__TO DO__
Instruction for the entries below: return the part that opens with the line containing "syllable structure:] (C)V" and closes with the line containing "A concrete way to define more", exactly, and no pictures.

Dataset entries
┌──

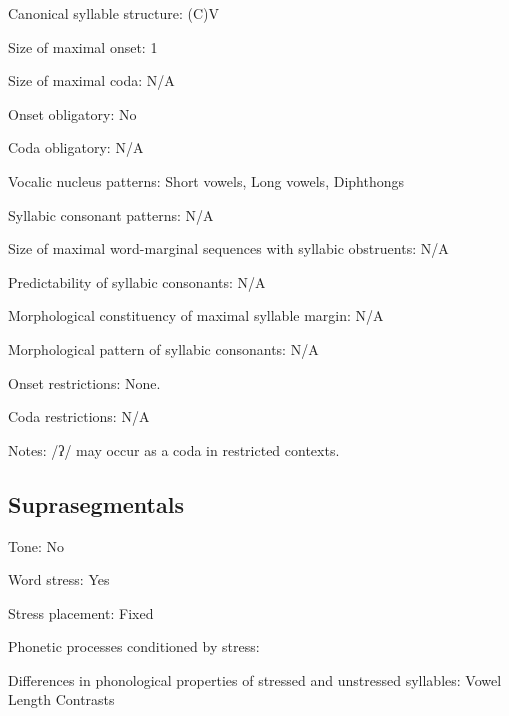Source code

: {\begin{appendixdesc}
\item[Canonical syllable structure:] (C)V \citep[93--95]{Wojtylak2017}

\item[Size of maximal onset:] 1

\item[Size of maximal coda:] N/A

\item[Onset obligatory:] No

\item[Coda obligatory:] N/A

\item[Vocalic nucleus patterns:] Short vowels, Long vowels, Diphthongs

\item[Syllabic consonant patterns:] N/A

\item[Size of maximal word-marginal sequences with syllabic obstruents:] N/A

\item[Predictability of syllabic consonants:] N/A

\item[Morphological constituency of maximal syllable margin:] N/A

\item[Morphological pattern of syllabic consonants:] N/A

\item[Onset restrictions:] None.

\item[Coda restrictions:] N/A

\item[Notes:] /ʔ/ may occur as a coda in restricted contexts.
\end{appendixdesc}
\subsection*{Suprasegmentals}
\begin{appendixdesc}
\item[Tone:] No

\item[Word stress:] Yes

\item[Stress placement:] Fixed

\item[Phonetic processes conditioned by stress:]

\item[Differences in phonological properties of stressed and unstressed syllables:] Vowel Length Contrasts


\end{appendixdesc}}
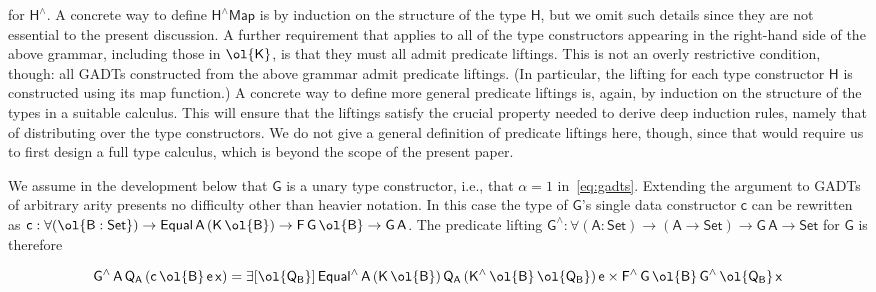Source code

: \documentclass[9pt]{entcs}
\begin{document}
\vspace*{0.05in}

\noindent
for $\mathsf{H^{\wedge}}$. A concrete way to define $\mathsf{H^\wedge
  Map}$ is by induction on the structure of the type $\mathsf{H}$, but
we omit such details since they are not essential to the present
discussion. A further requirement that applies to all of the type
constructors appearing in the right-hand side of the above grammar,
including those in $\ol{\mathsf{K}}$, is that they must all admit
predicate liftings. This is not an overly restrictive condition,
though: all
GADTs constructed from the above grammar admit predicate liftings.
(In particular, the lifting for each type constructor $\mathsf{H}$ is
constructed using its map function.)
A concrete way to define more general predicate liftings is, again, by
induction on the structure of the types in a suitable calculus. This
will ensure that the liftings satisfy the crucial property needed to
derive deep induction rules, namely that of distributing over the type
constructors. We do not give a general definition of predicate
liftings here, though, since that would require us to first design a
full type calculus, which is beyond the scope of the present paper.

We assume in the development below that $\mathsf{G}$ is a unary type
constructor, i.e., that $\alpha = 1$ in~\eqref{eq:gadts}. Extending
the argument to GADTs of arbitrary arity presents no difficulty other
than heavier notation. In this case the type of $\mathsf{G}$'s single
data constructor $\mathsf{c}$ can be rewritten as $\mathsf{c : \forall
  (\ol{B : Set}) \to Equal\,A\,(K\,\ol{B}) \to F\,G\,\ol{B} \to
  G\,A}$. The predicate lifting $\mathsf{G^{\wedge} : \forall (A :
  Set) \to (A \to Set) \to G\,A \to Set}$ for $\mathsf{G}$ is
therefore

\vspace*{-0.05in}

\[\mathsf{G^{\wedge}\,A\,Q_A\,(c\,\ol{B}\,e\,x)
= \exists [\ol{Q_B}]\,
Equal^{\wedge}\,A\,(K\,\ol{B})\,Q_A\,(K^{\wedge}\,\ol{B}\,\ol{Q_B})\,e
\times F^{\wedge}\,G\,\ol{B}\,G^{\wedge}\,{\ol{Q_B}}\,x}\]
\end{document}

└──

__ANSWER SECTION__
\item[Canonical syllable structure:] (C)V \citep[93--95]{Wojtylak2017}

\item[Size of maximal onset:] 1

\item[Size of maximal coda:] N/A

\item[Onset obligatory:] No

\item[Coda obligatory:] N/A

\item[Vocalic nucleus patterns:] Short vowels, Long vowels, Diphthongs

\item[Syllabic consonant patterns:] N/A

\item[Size of maximal word-marginal sequences with syllabic obstruents:] N/A

\item[Predictability of syllabic consonants:] N/A

\item[Morphological constituency of maximal syllable margin:] N/A

\item[Morphological pattern of syllabic consonants:] N/A

\item[Onset restrictions:] None.

\item[Coda restrictions:] N/A

\item[Notes:] /ʔ/ may occur as a coda in restricted contexts.
\end{appendixdesc}
\subsection*{Suprasegmentals}
\begin{appendixdesc}
\item[Tone:] No

\item[Word stress:] Yes

\item[Stress placement:] Fixed

\item[Phonetic processes conditioned by stress:]

\item[Differences in phonological properties of stressed and unstressed syllables:] Vowel Length Contrasts


\end{appendixdesc}}
Source code

: \documentclass[9pt]{entcs}
\begin{document}
\vspace*{0.05in}

\noindent
for $\mathsf{H^{\wedge}}$. A concrete way to define $\mathsf{H^\wedge
  Map}$ is by induction on the structure of the type $\mathsf{H}$, but
we omit such details since they are not essential to the present
discussion. A further requirement that applies to all of the type
constructors appearing in the right-hand side of the above grammar,
including those in $\ol{\mathsf{K}}$, is that they must all admit
predicate liftings. This is not an overly restrictive condition,
though: all
GADTs constructed from the above grammar admit predicate liftings.
(In particular, the lifting for each type constructor $\mathsf{H}$ is
constructed using its map function.)
A concrete way to define more general predicate liftings is, again, by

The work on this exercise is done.